Their findings held with all scenarios. In essence, healthcare interventions may prevent deaths from that targeted disease, but people will die of something different that may be less lethal but more expensive. This study, they concluded, “demonstrates that sound estimates of medical costs in life-years gained should be taken into account in cost-effectiveness analysis of prevention.”

Given practically every government in the world has made obesity and smoking prevention a major focus, this study isn’t likely to be popular. An editorial in this same issue by Kim McPherson, who helped create the UK Foresight Project, said this study’s cost estimates don’t mean government health interventions are unwarranted just because they have no benefits. The lower “quality of life” associated with fat people and smokers may justify public health programs. Echoing the authors, she said, prevention may “importantly, contribute to the health of nations.” Readers will remember the Foresight Tackling Obesities: Future Choices Project report, filled with 42 pages of policy proposals for an Orwellian future under the State.

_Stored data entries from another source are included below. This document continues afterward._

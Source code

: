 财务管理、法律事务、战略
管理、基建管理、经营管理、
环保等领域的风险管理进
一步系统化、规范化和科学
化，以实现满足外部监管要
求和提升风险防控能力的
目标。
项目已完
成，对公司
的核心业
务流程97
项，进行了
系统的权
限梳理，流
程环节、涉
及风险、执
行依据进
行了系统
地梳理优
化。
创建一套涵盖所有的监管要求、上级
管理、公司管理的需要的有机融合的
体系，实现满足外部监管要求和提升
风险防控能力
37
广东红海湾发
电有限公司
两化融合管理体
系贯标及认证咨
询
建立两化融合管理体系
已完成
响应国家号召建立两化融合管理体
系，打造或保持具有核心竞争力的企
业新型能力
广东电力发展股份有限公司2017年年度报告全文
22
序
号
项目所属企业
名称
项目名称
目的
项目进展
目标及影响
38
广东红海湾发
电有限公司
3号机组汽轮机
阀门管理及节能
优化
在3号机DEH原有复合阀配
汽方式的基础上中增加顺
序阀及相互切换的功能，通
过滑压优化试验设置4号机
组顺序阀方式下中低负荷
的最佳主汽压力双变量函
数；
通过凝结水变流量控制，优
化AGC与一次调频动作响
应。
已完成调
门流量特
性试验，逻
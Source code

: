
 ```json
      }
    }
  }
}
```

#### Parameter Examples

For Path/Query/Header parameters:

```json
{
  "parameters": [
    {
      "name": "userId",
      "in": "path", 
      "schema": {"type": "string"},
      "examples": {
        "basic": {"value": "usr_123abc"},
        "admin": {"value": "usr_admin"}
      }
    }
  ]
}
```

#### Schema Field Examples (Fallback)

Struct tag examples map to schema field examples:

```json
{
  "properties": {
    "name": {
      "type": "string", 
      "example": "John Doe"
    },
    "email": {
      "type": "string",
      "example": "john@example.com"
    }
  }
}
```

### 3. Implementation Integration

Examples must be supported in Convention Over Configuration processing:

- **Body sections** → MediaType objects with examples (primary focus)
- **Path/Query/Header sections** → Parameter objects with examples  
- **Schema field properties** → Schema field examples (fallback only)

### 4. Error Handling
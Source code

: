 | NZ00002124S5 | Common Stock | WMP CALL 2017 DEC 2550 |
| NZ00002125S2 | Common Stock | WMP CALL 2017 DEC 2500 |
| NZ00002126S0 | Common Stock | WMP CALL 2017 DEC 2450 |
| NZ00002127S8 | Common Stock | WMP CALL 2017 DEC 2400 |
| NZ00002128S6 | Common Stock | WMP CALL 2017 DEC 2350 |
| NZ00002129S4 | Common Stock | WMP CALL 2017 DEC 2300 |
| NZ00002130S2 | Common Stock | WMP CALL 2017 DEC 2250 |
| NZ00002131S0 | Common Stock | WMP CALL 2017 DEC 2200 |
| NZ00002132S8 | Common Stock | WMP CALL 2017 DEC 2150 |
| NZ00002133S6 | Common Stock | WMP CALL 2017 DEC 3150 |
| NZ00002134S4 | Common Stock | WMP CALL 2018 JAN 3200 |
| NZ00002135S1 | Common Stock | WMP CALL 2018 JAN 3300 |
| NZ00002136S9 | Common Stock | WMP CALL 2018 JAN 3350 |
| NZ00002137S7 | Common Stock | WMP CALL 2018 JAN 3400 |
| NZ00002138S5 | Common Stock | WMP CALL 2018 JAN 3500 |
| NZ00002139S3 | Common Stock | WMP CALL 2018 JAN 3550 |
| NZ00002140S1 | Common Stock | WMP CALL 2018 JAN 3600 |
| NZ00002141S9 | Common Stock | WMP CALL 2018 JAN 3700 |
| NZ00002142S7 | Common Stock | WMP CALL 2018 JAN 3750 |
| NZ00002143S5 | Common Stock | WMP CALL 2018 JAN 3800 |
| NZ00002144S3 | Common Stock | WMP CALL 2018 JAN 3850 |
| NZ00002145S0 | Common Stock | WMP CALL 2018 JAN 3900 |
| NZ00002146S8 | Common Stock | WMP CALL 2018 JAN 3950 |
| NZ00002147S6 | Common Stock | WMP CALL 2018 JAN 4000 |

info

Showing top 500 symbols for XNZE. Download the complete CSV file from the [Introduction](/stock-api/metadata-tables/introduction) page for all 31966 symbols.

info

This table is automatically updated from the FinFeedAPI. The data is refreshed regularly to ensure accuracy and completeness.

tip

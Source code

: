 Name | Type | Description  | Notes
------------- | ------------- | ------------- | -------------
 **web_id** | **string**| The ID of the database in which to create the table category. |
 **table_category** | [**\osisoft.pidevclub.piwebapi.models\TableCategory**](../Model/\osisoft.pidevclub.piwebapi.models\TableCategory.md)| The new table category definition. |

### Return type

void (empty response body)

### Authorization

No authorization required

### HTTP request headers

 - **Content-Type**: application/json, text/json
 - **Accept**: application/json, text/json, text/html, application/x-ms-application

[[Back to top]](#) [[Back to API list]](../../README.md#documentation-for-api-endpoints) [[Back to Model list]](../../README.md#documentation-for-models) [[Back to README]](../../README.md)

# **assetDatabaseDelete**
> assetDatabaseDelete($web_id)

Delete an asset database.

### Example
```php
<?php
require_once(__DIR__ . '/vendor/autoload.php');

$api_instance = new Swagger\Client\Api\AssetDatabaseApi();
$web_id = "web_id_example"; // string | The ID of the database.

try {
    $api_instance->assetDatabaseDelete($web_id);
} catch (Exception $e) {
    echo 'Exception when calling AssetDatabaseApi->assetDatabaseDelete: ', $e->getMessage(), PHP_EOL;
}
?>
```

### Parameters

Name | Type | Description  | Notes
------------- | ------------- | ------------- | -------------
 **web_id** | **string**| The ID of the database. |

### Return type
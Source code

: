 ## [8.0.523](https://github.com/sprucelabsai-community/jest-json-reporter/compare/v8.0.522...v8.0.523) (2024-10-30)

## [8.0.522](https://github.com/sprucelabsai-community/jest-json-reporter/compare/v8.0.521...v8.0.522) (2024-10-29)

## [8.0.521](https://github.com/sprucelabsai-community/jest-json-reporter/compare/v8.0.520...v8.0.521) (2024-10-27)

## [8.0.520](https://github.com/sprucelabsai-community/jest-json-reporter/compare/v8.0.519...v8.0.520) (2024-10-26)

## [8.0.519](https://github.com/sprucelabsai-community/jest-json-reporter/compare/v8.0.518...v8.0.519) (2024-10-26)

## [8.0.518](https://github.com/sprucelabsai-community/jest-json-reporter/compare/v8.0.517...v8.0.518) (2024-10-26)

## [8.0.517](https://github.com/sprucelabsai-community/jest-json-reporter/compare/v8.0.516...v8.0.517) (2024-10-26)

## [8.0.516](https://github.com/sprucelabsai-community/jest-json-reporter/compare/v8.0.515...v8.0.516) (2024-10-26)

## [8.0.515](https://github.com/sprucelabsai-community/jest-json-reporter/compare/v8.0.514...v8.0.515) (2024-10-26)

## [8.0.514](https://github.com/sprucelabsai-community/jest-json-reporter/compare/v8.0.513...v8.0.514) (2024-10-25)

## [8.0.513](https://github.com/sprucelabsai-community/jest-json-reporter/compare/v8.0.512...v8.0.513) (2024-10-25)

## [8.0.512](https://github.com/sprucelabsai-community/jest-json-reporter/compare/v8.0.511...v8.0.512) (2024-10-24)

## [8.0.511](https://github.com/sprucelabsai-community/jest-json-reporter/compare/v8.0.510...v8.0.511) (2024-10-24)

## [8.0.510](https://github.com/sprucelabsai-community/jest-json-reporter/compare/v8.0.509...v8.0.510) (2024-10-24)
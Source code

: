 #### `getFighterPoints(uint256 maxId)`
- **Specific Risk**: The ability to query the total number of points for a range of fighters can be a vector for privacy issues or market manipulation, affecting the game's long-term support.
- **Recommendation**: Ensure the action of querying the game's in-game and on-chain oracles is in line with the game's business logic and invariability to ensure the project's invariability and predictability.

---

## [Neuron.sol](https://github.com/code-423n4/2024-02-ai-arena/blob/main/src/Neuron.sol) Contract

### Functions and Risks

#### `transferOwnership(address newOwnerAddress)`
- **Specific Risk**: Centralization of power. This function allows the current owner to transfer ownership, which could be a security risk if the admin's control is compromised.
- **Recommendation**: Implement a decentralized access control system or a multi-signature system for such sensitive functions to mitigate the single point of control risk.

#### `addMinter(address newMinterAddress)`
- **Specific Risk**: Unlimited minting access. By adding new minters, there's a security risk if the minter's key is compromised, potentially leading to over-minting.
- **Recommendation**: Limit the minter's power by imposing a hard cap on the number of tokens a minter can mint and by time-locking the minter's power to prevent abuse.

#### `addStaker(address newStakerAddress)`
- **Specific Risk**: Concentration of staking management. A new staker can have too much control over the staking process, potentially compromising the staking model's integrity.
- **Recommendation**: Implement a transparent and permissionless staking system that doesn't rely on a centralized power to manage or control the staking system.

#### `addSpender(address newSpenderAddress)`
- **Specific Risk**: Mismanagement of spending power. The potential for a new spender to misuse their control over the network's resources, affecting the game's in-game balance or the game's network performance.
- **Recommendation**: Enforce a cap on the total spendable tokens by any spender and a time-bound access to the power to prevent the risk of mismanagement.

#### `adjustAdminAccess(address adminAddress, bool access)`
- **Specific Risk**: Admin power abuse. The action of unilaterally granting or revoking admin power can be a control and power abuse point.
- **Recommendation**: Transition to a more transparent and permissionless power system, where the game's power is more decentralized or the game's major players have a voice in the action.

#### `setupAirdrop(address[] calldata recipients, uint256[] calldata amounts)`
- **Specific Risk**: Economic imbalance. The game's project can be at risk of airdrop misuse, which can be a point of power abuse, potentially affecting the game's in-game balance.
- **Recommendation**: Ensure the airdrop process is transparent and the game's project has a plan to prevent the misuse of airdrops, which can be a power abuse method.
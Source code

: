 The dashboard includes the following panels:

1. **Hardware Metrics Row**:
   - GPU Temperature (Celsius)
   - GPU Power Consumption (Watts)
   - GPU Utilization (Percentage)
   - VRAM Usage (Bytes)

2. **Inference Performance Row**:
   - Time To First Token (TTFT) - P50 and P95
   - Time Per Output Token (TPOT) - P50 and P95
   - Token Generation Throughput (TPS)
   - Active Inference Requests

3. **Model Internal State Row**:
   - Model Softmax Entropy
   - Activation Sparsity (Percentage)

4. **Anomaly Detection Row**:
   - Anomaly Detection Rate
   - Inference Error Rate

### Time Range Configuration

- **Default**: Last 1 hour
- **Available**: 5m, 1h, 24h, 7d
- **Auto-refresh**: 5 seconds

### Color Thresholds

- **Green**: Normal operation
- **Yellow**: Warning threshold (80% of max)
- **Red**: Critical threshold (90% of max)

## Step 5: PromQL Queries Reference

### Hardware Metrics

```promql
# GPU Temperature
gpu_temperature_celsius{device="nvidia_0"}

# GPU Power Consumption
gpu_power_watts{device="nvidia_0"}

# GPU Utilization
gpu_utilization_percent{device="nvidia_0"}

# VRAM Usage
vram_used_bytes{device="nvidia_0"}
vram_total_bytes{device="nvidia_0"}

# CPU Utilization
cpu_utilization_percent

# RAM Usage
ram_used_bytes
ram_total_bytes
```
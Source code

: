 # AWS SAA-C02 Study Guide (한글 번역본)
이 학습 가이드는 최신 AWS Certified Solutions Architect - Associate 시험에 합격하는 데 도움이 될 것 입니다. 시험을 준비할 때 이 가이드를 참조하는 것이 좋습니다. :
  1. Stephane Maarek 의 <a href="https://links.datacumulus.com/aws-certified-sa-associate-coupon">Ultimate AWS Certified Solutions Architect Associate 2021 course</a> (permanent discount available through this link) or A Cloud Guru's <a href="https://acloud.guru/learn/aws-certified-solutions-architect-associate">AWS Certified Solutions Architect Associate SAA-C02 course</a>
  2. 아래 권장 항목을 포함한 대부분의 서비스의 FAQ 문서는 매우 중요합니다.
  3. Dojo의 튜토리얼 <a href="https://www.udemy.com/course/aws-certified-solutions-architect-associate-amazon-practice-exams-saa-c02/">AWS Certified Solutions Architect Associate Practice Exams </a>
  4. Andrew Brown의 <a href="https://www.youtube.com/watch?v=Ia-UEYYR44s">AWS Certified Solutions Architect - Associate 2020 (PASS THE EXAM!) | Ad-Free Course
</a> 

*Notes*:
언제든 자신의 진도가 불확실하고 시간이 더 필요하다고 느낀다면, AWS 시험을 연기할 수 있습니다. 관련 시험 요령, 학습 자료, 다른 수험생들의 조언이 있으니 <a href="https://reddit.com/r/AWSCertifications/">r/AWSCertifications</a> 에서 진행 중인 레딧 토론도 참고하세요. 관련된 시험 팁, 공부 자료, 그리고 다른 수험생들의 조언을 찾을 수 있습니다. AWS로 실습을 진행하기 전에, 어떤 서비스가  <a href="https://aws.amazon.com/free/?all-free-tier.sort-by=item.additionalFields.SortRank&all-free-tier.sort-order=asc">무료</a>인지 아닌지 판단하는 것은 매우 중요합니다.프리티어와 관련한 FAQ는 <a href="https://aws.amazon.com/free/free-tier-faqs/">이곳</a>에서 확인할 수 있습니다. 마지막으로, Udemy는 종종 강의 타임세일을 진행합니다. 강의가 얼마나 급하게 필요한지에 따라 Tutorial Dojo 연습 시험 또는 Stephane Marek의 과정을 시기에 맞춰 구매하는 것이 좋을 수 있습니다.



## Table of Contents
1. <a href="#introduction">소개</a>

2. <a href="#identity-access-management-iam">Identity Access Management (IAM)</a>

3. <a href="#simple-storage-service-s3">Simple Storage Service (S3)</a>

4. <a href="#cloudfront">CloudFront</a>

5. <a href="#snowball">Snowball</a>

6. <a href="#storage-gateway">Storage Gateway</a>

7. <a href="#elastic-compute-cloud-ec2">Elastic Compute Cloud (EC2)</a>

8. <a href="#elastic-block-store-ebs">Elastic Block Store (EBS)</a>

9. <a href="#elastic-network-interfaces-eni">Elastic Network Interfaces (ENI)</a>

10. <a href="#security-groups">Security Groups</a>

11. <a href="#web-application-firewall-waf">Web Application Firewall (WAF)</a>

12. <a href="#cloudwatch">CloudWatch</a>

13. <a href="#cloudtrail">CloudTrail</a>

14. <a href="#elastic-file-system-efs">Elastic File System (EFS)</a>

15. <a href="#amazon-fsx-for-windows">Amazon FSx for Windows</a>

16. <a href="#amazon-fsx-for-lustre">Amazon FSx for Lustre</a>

While this new study can provide a much needed balance to the “costs to society” being assessed on fat people and anyone else not perceived as following a “healthy lifestyle,” hopefully, it will also serve as a call to end all such cost estimates. They are used, along with distortions of science, to point blame and lodge wars against those seen as costing too much or “using more than their fair share” of resources ... under the guise of health promotion and the common good. But, in reality, there are only two truisms:

1. Shit happens and no one gets out alive.

2. No one really knows how to change #1.


© 2008 Sandy Szwarc


* How bad are they? If you’ve examined the various “costs of obesity” reports purportedly showing skyrocketing healthcare costs attributed to obesity, you’ve caught them doing things like: failing to account for age (!) or socioeconomic status; tallying any condition that’s ever been “associated” with obesity, and even others that aren’t (like dental services and eye glasses); double counting of the same conditions (the same health risk factor used as the “cause” for as many as 4 different diseases); redefining obesity to overstate risks associated with it; piling on productivity and lost work hour estimates; not reporting that fat people actually cost less than thinner people; not factoring for weight loss pills and interventions imposed on fat people; including the iatrogenic consequences of obesity “treatments”; and failing to reveal that skyrocketing costs aren’t rising in numbers of cases, but rising costs per treatment — 70% of costs due to more expensive drugs and technological interventions.

** Their estimates for lifetime healthcare costs used the National Institute for Public Health and the Environment chronic disease model (RIVM-CDM) for disease and mortality data; and Costs of Illness data from the Netherlands and the Systems of Health Accounts for international cost comparisons.